I grew up in a small town in upstate NY. It was on the border of NY and PA in the Catskill Mountains. It was perfect in every single way. We lived on a farm and had our own pond that we skated on in the winter and fished in the summer. We had all kinds of animals and our own vegetable garden. We didn't have the best clothes, or the best toys, but we had our pets, and we grew our own vegetables, and we played outside all the time, roaming all over our 23 acres.
We would find apple trees and pick the apples right off and eat them. We would climb the highest hills and stare off into the valleys below. The most beautiful memory that I have is of climbing a steep hill through the woods during a rare sunshower - where it is drizzling, but the sun is out. We reached the top of the hill where the woods cleared and looked down into a deep valley. There, stretching from the top of the sky to deep in the valley was the most beautiful brilliant rainbow. The end of the rainbow rested on a little white house some 30 miles away.
The town itself was adorable. It was located on a tributary of the Delaware River and was at one time, a railroad town. The tracks ran right through the middle. Almost every building was historical, having been built no later than the 1930s.
Such an ideal town attracts ideological people.

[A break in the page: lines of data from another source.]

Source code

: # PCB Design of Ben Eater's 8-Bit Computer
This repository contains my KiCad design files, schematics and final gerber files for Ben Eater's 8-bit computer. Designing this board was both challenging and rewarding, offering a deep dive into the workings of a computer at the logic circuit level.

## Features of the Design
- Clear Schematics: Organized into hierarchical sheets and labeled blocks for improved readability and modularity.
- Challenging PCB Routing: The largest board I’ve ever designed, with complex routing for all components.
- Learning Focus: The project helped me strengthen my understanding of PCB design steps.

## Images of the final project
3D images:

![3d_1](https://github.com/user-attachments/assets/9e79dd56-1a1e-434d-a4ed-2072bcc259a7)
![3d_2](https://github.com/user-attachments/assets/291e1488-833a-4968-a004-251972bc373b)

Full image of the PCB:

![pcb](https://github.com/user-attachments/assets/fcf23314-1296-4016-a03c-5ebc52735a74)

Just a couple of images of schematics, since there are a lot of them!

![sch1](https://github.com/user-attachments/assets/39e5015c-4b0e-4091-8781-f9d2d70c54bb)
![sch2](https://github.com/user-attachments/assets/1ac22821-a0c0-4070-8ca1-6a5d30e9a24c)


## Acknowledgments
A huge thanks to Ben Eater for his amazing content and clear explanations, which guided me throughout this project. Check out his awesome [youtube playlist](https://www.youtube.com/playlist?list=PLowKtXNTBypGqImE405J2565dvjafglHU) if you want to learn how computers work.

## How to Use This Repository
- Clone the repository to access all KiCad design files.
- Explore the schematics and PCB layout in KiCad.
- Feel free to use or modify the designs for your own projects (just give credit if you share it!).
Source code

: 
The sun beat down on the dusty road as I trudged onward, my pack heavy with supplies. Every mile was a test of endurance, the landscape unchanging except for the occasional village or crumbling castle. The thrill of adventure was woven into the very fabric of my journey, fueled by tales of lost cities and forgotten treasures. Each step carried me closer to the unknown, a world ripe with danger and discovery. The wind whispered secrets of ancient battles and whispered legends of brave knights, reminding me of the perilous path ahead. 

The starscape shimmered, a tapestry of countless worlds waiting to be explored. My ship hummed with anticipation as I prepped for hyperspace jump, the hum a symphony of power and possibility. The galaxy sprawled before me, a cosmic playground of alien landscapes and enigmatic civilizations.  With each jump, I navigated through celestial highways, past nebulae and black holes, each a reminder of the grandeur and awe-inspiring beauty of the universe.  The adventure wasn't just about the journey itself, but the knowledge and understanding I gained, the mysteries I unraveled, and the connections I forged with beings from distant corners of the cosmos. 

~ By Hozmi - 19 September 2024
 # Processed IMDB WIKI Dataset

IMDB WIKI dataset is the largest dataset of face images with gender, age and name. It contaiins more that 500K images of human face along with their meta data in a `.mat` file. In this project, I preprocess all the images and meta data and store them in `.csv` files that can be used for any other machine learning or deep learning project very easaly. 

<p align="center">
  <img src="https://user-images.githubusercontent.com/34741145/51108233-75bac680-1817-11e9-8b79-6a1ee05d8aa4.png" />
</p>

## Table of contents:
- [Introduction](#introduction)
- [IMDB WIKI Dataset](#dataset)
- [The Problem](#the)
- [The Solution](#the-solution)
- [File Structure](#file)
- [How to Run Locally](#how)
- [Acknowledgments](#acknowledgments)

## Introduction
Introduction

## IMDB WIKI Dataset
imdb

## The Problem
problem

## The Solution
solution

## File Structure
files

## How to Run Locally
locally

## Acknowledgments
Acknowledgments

Most were the intellectual On Walden Pond types, but with a little bit of Harvard thrown in. My father was one of them. He never graduated college, but he was, without a doubt, a genius. He could hold his own with anyone, from intellectuals, to farmers, to the school janitor. He was just that type of person. My mom on the other hand, was a sweet Indiana lady. She wasn't stupid, but you definitely wouldn't mistake her for an intellectual.
My parents as well as most of the others, loved to discuss the education of their children. Everyone was very keen on giving their children the best they could in terms of education, and many different theories were floated as to how to achieve this goal. I remember one friend of the family who was a Harvard grad, who had made up her mind that there was far too much order in the world of education. She was the type who preferred unconventionality to mundane order, even if it was impractical. She proudly told my mother that she was not going to teach her son the alphabet in the conventional order. There was no reason for the order, she said, except to force children to conform. My mom looked puzzled. And then the sweet, dumb little Indiana lady asked, "But how is he going to look things up in the Encyclopedia?"
Live humbly, and you will never be humiliated.